▶ [WORKING DATA]:

_ _ _ _ _

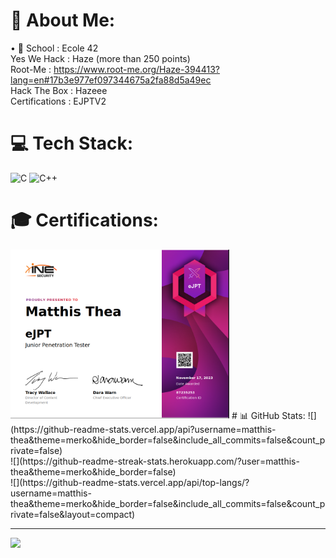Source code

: # 💫 About Me:

• 🏫 School : Ecole 42<br>
Yes We Hack : Haze (more than 250 points)<br>Root-Me : https://www.root-me.org/Haze-394413?lang=en#17b3e977ef097344675a2fa88d5a49ec<br>Hack The Box : Hazeee<br>Certifications : EJPTV2


# 💻 Tech Stack:
![C](https://img.shields.io/badge/c-%2300599C.svg?style=for-the-badge&logo=c&logoColor=white) ![C++](https://img.shields.io/badge/c++-%2300599C.svg?style=for-the-badge&logo=c%2B%2B&logoColor=white)
# 🎓 Certifications:
<img width="350" alt="EJPTV2" src="https://github.com/matthis-thea/matthis-thea/blob/main/Screenshot%20from%202024-02-27%2015-46-42.png">
# 📊 GitHub Stats:
![](https://github-readme-stats.vercel.app/api?username=matthis-thea&theme=merko&hide_border=false&include_all_commits=false&count_private=false)<br/>
![](https://github-readme-streak-stats.herokuapp.com/?user=matthis-thea&theme=merko&hide_border=false)<br/>
![](https://github-readme-stats.vercel.app/api/top-langs/?username=matthis-thea&theme=merko&hide_border=false&include_all_commits=false&count_private=false&layout=compact)

---
[![](https://visitcount.itsvg.in/api?id=matthis-thea&icon=0&color=0)](https://visitcount.itsvg.in)


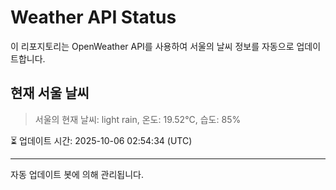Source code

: 
# Weather API Status

이 리포지토리는 OpenWeather API를 사용하여 서울의 날씨 정보를 자동으로 업데이트합니다.

## 현재 서울 날씨
> 서울의 현재 날씨: light rain, 온도: 19.52°C, 습도: 85%

⏳ 업데이트 시간: 2025-10-06 02:54:34 (UTC)

---
자동 업데이트 봇에 의해 관리됩니다.

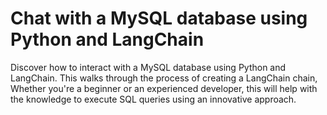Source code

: # Chat with a MySQL database using Python and LangChain

Discover how to interact with a MySQL database using Python and LangChain. This walks through the process of creating a LangChain chain, Whether you're a beginner or an experienced developer, this will help with the knowledge to execute SQL queries using an innovative approach.
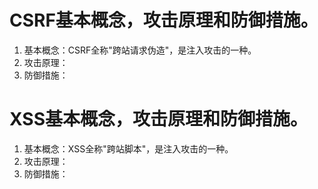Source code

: # CSRF基本概念，攻击原理和防御措施。

1. 基本概念：CSRF全称"跨站请求伪造"，是注入攻击的一种。
2. 攻击原理：
3. 防御措施：

# XSS基本概念，攻击原理和防御措施。

1. 基本概念：XSS全称"跨站脚本"，是注入攻击的一种。
2. 攻击原理：
3. 防御措施：
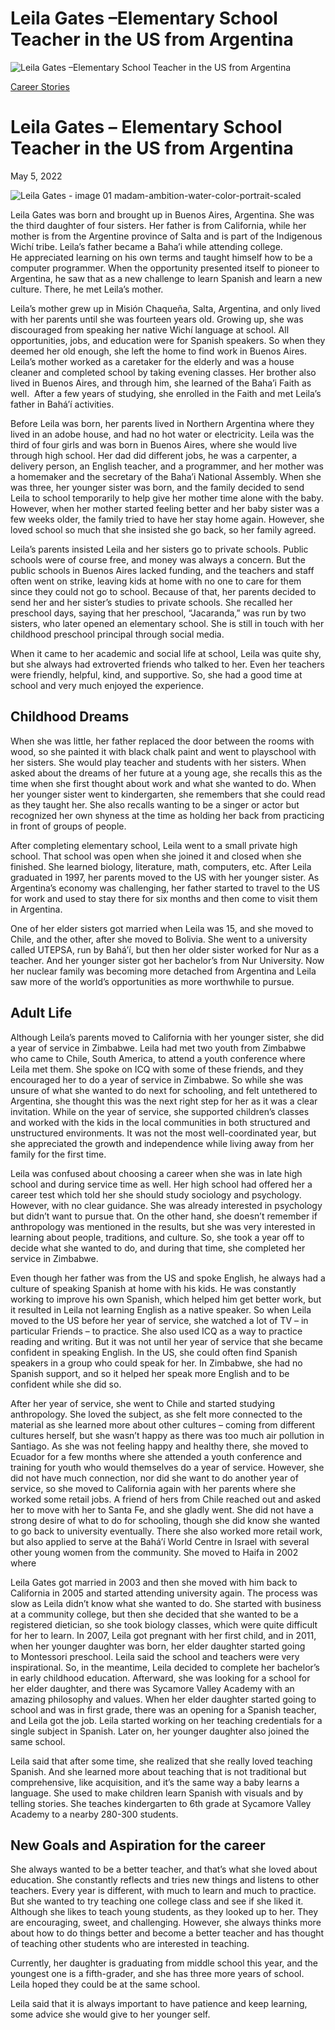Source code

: # Leila Gates –Elementary School Teacher in the US from Argentina

![Leila Gates –Elementary School Teacher in the US from Argentina](https://madamambition.com/wp-content/uploads/2022/05/Leila-Gates-image-01-madam-ambition-water-color-portrait-scaled-1.jpeg)

[Career Stories](https://madamambition.com/category/career-stories/)

Leila Gates – Elementary School Teacher in the US from Argentina
================================================================

May 5, 2022

![](https://madamambition.com/wp-content/uploads/2022/05/Leila-Gates-image-01-madam-ambition-water-color-portrait-scaled-1.jpeg "Leila Gates - image 01 madam-ambition-water-color-portrait-scaled")

Leila Gates was born and brought up in Buenos Aires, Argentina. She was the third daughter of four sisters. Her father is from California, while her mother is from the Argentine province of Salta and is part of the Indigenous Wichí tribe. Leila’s father became a Baha’i while attending college. He appreciated learning on his own terms and taught himself how to be a computer programmer. When the opportunity presented itself to pioneer to Argentina, he saw that as a new challenge to learn Spanish and learn a new culture. There, he met Leila’s mother.

Leila’s mother grew up in Misión Chaqueña, Salta, Argentina, and only lived with her parents until she was fourteen years old. Growing up, she was discouraged from speaking her native Wichí language at school. All opportunities, jobs, and education were for Spanish speakers. So when they deemed her old enough, she left the home to find work in Buenos Aires.  Leila’s mother worked as a caretaker for the elderly and was a house cleaner and completed school by taking evening classes. Her brother also lived in Buenos Aires, and through him, she learned of the Baha’i Faith as well.  After a few years of studying, she enrolled in the Faith and met Leila’s father in Bahá’í activities.

Before Leila was born, her parents lived in Northern Argentina where they lived in an adobe house, and had no hot water or electricity. Leila was the third of four girls and was born in Buenos Aires, where she would live through high school. Her dad did different jobs, he was a carpenter, a delivery person, an English teacher, and a programmer, and her mother was a homemaker and the secretary of the Baha’i National Assembly. When she was three, her younger sister was born, and the family decided to send Leila to school temporarily to help give her mother time alone with the baby. However, when her mother started feeling better and her baby sister was a few weeks older, the family tried to have her stay home again. However, she loved school so much that she insisted she go back, so her family agreed.

Leila’s parents insisted Leila and her sisters go to private schools. Public schools were of course free, and money was always a concern. But the public schools in Buenos Aires lacked funding, and the teachers and staff often went on strike, leaving kids at home with no one to care for them since they could not go to school. Because of that, her parents decided to send her and her sister’s studies to private schools. She recalled her preschool days, saying that her preschool, “Jacaranda,” was run by two sisters, who later opened an elementary school. She is still in touch with her childhood preschool principal through social media.

When it came to her academic and social life at school, Leila was quite shy, but she always had extroverted friends who talked to her. Even her teachers were friendly, helpful, kind, and supportive. So, she had a good time at school and very much enjoyed the experience.

Childhood Dreams
----------------

When she was little, her father replaced the door between the rooms with wood, so she painted it with black chalk paint and went to playschool with her sisters. She would play teacher and students with her sisters. When asked about the dreams of her future at a young age, she recalls this as the time when she first thought about work and what she wanted to do. When her younger sister went to kindergarten, she remembers that she could read as they taught her. She also recalls wanting to be a singer or actor but recognized her own shyness at the time as holding her back from practicing in front of groups of people.

After completing elementary school, Leila went to a small private high school. That school was open when she joined it and closed when she finished. She learned biology, literature, math, computers, etc. After Leila graduated in 1997, her parents moved to the US with her younger sister. As Argentina’s economy was challenging, her father started to travel to the US for work and used to stay there for six months and then come to visit them in Argentina.

One of her elder sisters got married when Leila was 15, and she moved to Chile, and the other, after she moved to Bolivia. She went to a university called UTEPSA, run by Baháʼí, but then her older sister worked for Nur as a teacher. And her younger sister got her bachelor’s from Nur University. Now her nuclear family was becoming more detached from Argentina and Leila saw more of the world’s opportunities as more worthwhile to pursue.

Adult Life
----------

Although Leila’s parents moved to California with her younger sister, she did a year of service in Zimbabwe. Leila had met two youth from Zimbabwe who came to Chile, South America, to attend a youth conference where Leila met them. She spoke on ICQ with some of these friends, and they encouraged her to do a year of service in Zimbabwe. So while she was unsure of what she wanted to do next for schooling, and felt untethered to Argentina, she thought this was the next right step for her as it was a clear invitation. While on the year of service, she supported children’s classes and worked with the kids in the local communities in both structured and unstructured environments. It was not the most well-coordinated year, but she appreciated the growth and independence while living away from her family for the first time.

Leila was confused about choosing a career when she was in late high school and during service time as well. Her high school had offered her a career test which told her she should study sociology and psychology. However, with no clear guidance. She was already interested in psychology but didn’t want to pursue that. On the other hand, she doesn’t remember if anthropology was mentioned in the results, but she was very interested in learning about people, traditions, and culture. So, she took a year off to decide what she wanted to do, and during that time, she completed her service in Zimbabwe.

Even though her father was from the US and spoke English, he always had a culture of speaking Spanish at home with his kids. He was constantly working to improve his own Spanish, which helped him get better work, but it resulted in Leila not learning English as a native speaker. So when Leila moved to the US before her year of service, she watched a lot of TV – in particular Friends – to practice. She also used ICQ as a way to practice reading and writing. But it was not until her year of service that she became confident in speaking English. In the US, she could often find Spanish speakers in a group who could speak for her. In Zimbabwe, she had no Spanish support, and so it helped her speak more English and to be confident while she did so.

After her year of service, she went to Chile and started studying anthropology. She loved the subject, as she felt more connected to the material as she learned more about other cultures – coming from different cultures herself, but she wasn’t happy as there was too much air pollution in Santiago. As she was not feeling happy and healthy there, she moved to Ecuador for a few months where she attended a youth conference and training for youth who would themselves do a year of service. However, she did not have much connection, nor did she want to do another year of service, so she moved to California again with her parents where she worked some retail jobs. A friend of hers from Chile reached out and asked her to move with her to Santa Fe, and she gladly went. She did not have a strong desire of what to do for schooling, though she did know she wanted to go back to university eventually. There she also worked more retail work, but also applied to serve at the Bahá’í World Centre in Israel with several other young women from the community. She moved to Haifa in 2002 where

Leila Gates got married in 2003 and then she moved with him back to California in 2005 and started attending university again. The process was slow as Leila didn’t know what she wanted to do. She started with business at a community college, but then she decided that she wanted to be a registered dietician, so she took biology classes, which were quite difficult for her to learn. In 2007, Leila got pregnant with her first child, and in 2011, when her younger daughter was born, her elder daughter started going to Montessori preschool. Leila said the school and teachers were very inspirational. So, in the meantime, Leila decided to complete her bachelor’s in early childhood education. Afterward, she was looking for a school for her elder daughter, and there was Sycamore Valley Academy with an amazing philosophy and values. When her elder daughter started going to school and was in first grade, there was an opening for a Spanish teacher, and Leila got the job. Leila started working on her teaching credentials for a single subject in Spanish. Later on, her younger daughter also joined the same school.

Leila said that after some time, she realized that she really loved teaching Spanish. And she learned more about teaching that is not traditional but comprehensive, like acquisition, and it’s the same way a baby learns a language. She used to make children learn Spanish with visuals and by telling stories. She teaches kindergarten to 6th grade at Sycamore Valley Academy to a nearby 280-300 students.

New Goals and Aspiration for the career
---------------------------------------

She always wanted to be a better teacher, and that’s what she loved about education. She constantly reflects and tries new things and listens to other teachers. Every year is different, with much to learn and much to practice. But she wanted to try teaching one college class and see if she liked it. Although she likes to teach young students, as they looked up to her. They are encouraging, sweet, and challenging. However, she always thinks more about how to do things better and become a better teacher and has thought of teaching other students who are interested in teaching.

Currently, her daughter is graduating from middle school this year, and the youngest one is a fifth-grader, and she has three more years of school. Leila hoped they could be at the same school.

Leila said that it is always important to have patience and keep learning, some advice she would give to her younger self.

_ _ _ _ _

▶ [TASK DIRECTIONS]:
Scan the records above for the word "攻击原理和防御措施". Copy each line that has it.

▶ [TASK RESULT]:
: # CSRF基本概念，攻击原理和防御措施。
# XSS基本概念，攻击原理和防御措施。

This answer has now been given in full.